The instant action was filed on November 12, 1949; on December 15, 1949, defendants demurred on the ground that the complaint did not state facts sufficient to constitute a cause of action; on December 27, 1949, the demurrer was overruled; on March 11, 1950, defendants filed an answer and cross-complaint; on April 12, 1950, appellant filed her answer to the cross-complaint; on September 6, 1950, the decree of distribution was entered in the estate of Manuel Medeiros, and it was not until March 6, 1951, that the respondents made the motion to dismiss on the ground that the issues involved should have been litigated in the probate proceeding. This was almost 16 months after the action had been filed and 6 months after the decree of distribution had been filed. So even assuming that the action filed by respondent was to recover property wrongfully claimed by the representative of the estate and to have it included in the assets of the estate, it is clear from the opinion in Schlyen v. Schlyen that respondents failed to make a timely objection that the issues involved should be tried in probate. And it is likewise clear from the opinion that even if such an objection had been timely made ‘the trial court should not dismiss the action but should try it as a matter in probate to the end that property wrongfully claimed by the representative of the estate be included in the assets of the estate.’

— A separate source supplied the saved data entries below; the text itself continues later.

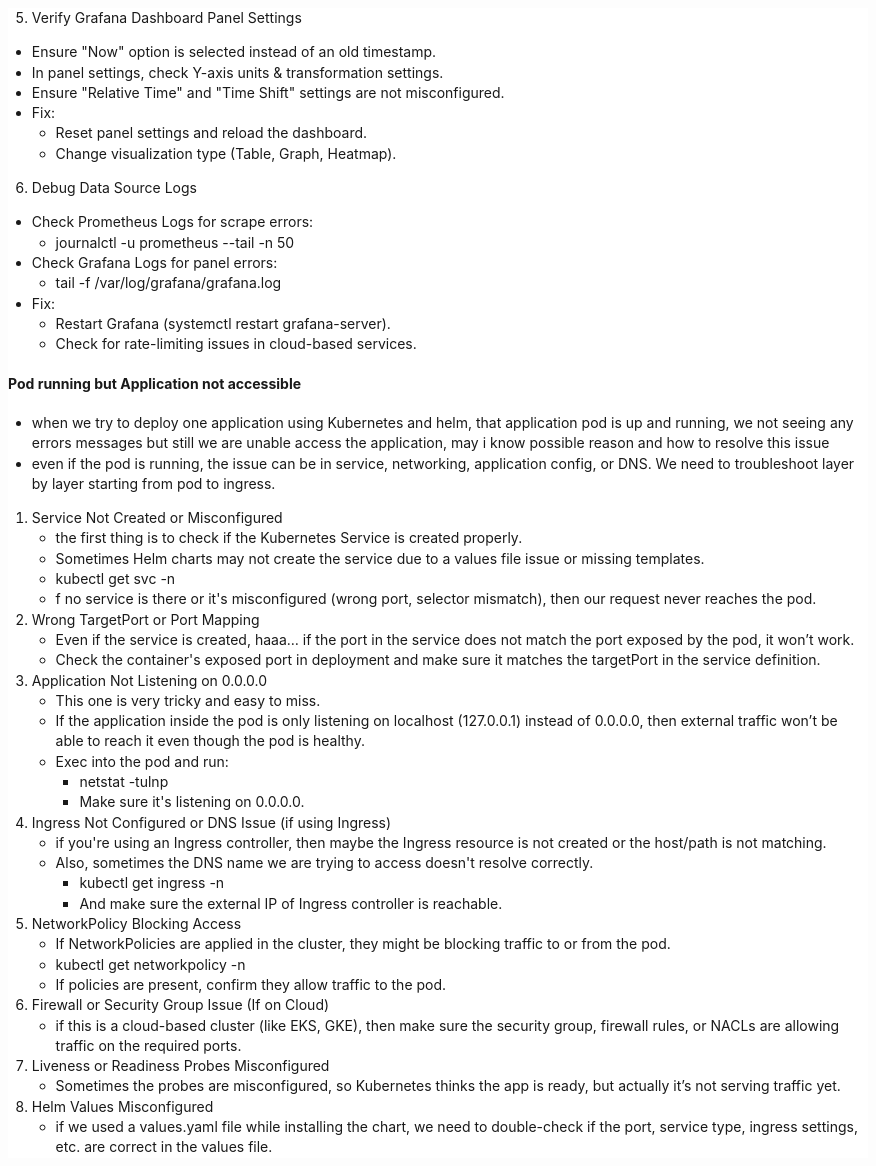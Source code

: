 5. Verify Grafana Dashboard Panel Settings
- Ensure "Now" option is selected instead of an old timestamp.
- In panel settings, check Y-axis units & transformation settings.
- Ensure "Relative Time" and "Time Shift" settings are not misconfigured.
- Fix:
     - Reset panel settings and reload the dashboard.
     - Change visualization type (Table, Graph, Heatmap).

6. Debug Data Source Logs
- Check Prometheus Logs for scrape errors:
     - journalctl -u prometheus --tail -n 50
- Check Grafana Logs for panel errors:
     - tail -f /var/log/grafana/grafana.log
- Fix:
     - Restart Grafana (systemctl restart grafana-server).
     - Check for rate-limiting issues in cloud-based services.

#### Pod running but Application not accessible 
- when we try to deploy one application using Kubernetes and helm, that application pod is up and running, we not seeing any errors messages but still we are unable access the application, may i know possible reason and how to resolve this issue
-  even if the pod is running, the issue can be in service, networking, application config, or DNS. We need to troubleshoot layer by layer starting from pod to ingress.

1. Service Not Created or Misconfigured
     - the first thing is to check if the Kubernetes Service is created properly.
     - Sometimes Helm charts may not create the service due to a values file issue or missing templates.
     - kubectl get svc -n <namespace>
     - f no service is there or it's misconfigured (wrong port, selector mismatch), then our request never reaches the pod.
2. Wrong TargetPort or Port Mapping
     - Even if the service is created, haaa… if the port in the service does not match the port exposed by the pod, it won’t work.
     - Check the container's exposed port in deployment and make sure it matches the targetPort in the service definition.
3. Application Not Listening on 0.0.0.0
     - This one is very tricky and easy to miss.
     - If the application inside the pod is only listening on localhost (127.0.0.1) instead of 0.0.0.0, then external traffic won’t be able to reach it even though the pod is healthy.
     - Exec into the pod and run:
          - netstat -tulnp
          - Make sure it's listening on 0.0.0.0.
4. Ingress Not Configured or DNS Issue (if using Ingress)
     - if you're using an Ingress controller, then maybe the Ingress resource is not created or the host/path is not matching.
     - Also, sometimes the DNS name we are trying to access doesn't resolve correctly.
          - kubectl get ingress -n <namespace>
          - And make sure the external IP of Ingress controller is reachable.
5. NetworkPolicy Blocking Access
     - If NetworkPolicies are applied in the cluster, they might be blocking traffic to or from the pod.
     - kubectl get networkpolicy -n <namespace>
     - If policies are present, confirm they allow traffic to the pod.
6. Firewall or Security Group Issue (If on Cloud)
     - if this is a cloud-based cluster (like EKS, GKE), then make sure the security group, firewall rules, or NACLs are allowing traffic on the required ports.
7. Liveness or Readiness Probes Misconfigured
     - Sometimes the probes are misconfigured, so Kubernetes thinks the app is ready, but actually it’s not serving traffic yet.
8. Helm Values Misconfigured
     - if we used a values.yaml file while installing the chart, we need to double-check if the port, service type, ingress settings, etc. are correct in the values file.
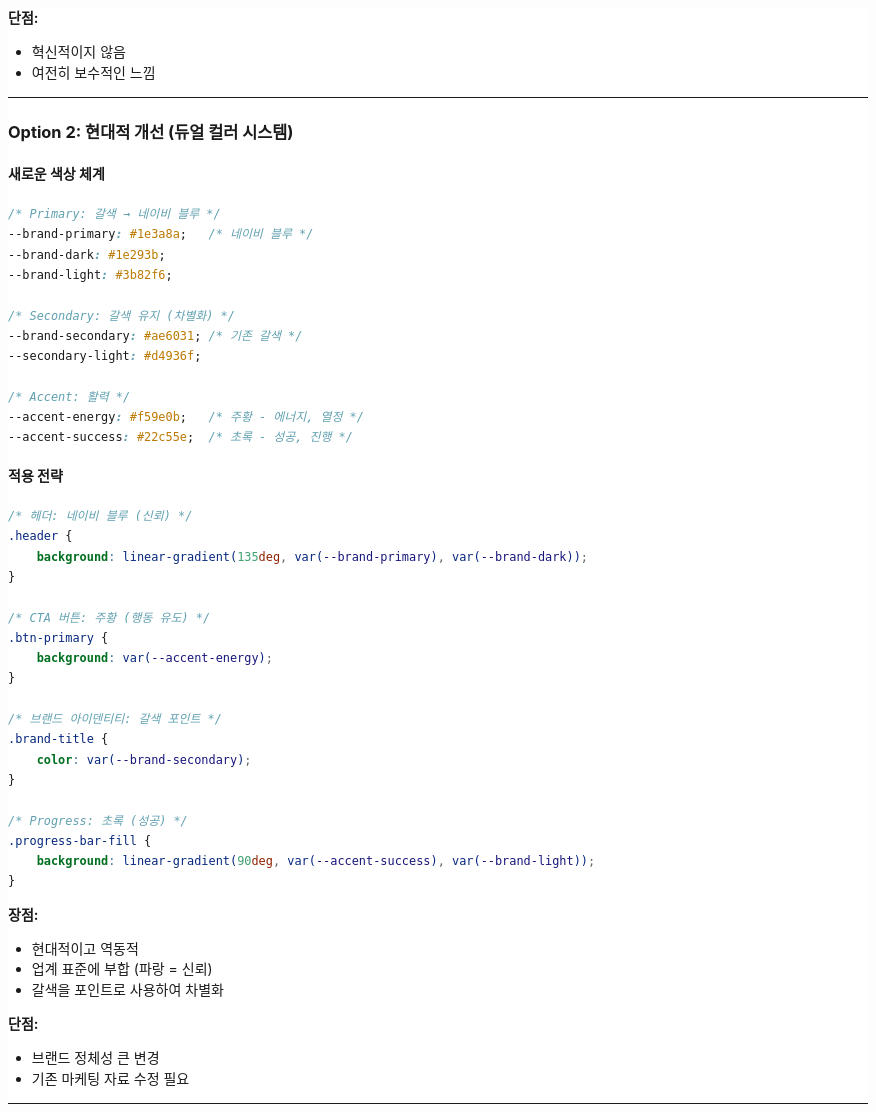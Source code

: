 **단점:**
- 혁신적이지 않음
- 여전히 보수적인 느낌

---

### Option 2: 현대적 개선 (듀얼 컬러 시스템)

#### 새로운 색상 체계
```css
/* Primary: 갈색 → 네이비 블루 */
--brand-primary: #1e3a8a;   /* 네이비 블루 */
--brand-dark: #1e293b;
--brand-light: #3b82f6;

/* Secondary: 갈색 유지 (차별화) */
--brand-secondary: #ae6031; /* 기존 갈색 */
--secondary-light: #d4936f;

/* Accent: 활력 */
--accent-energy: #f59e0b;   /* 주황 - 에너지, 열정 */
--accent-success: #22c55e;  /* 초록 - 성공, 진행 */
```

#### 적용 전략
```css
/* 헤더: 네이비 블루 (신뢰) */
.header {
    background: linear-gradient(135deg, var(--brand-primary), var(--brand-dark));
}

/* CTA 버튼: 주황 (행동 유도) */
.btn-primary {
    background: var(--accent-energy);
}

/* 브랜드 아이덴티티: 갈색 포인트 */
.brand-title {
    color: var(--brand-secondary);
}

/* Progress: 초록 (성공) */
.progress-bar-fill {
    background: linear-gradient(90deg, var(--accent-success), var(--brand-light));
}
```

**장점:**
- 현대적이고 역동적
- 업계 표준에 부합 (파랑 = 신뢰)
- 갈색을 포인트로 사용하여 차별화

**단점:**
- 브랜드 정체성 큰 변경
- 기존 마케팅 자료 수정 필요

---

The record shows that respondent Mamie P. Cotta, individually and as special administratrix, filed an answer to appellant's complaint alleging that the real property in controversy had been conveyed to her by decedent and that she was the owner thereof. The record also shows that said real property was not included in the inventory of the property of the estate and was not accounted for or described in any account or decree of distribution, and that no steps were taken at any time to have the issues involved in the action filed by appellant determined in the probate proceeding. Respondents, by concluding the probate proceedings without appellant having had a trial as to the issues involved in her action, could not thereby deprive appellant of the right to such a trial. While it may be that the issues involved in appellant's action might by appropriate steps and pleadings have been tried in the probate proceedings, a matter which it is not necessary for us to decide, for assuming that they were so triable it is clear that they were not so tried and determined and in view of the fact that the trial court erroneously determined that the court sitting in probate had exclusive jurisdiction, there is no basis for the court's further conclusion that the decree of distribution in the probate proceedings was res adjudicata as to the rights asserted by appellant in her action.
In view of the foregoing we deem it unnecessary to discuss the other points discussed in the briefs.
The judgment is reversed.
We concur: VAN DYKE, P. J., and PEEK, J.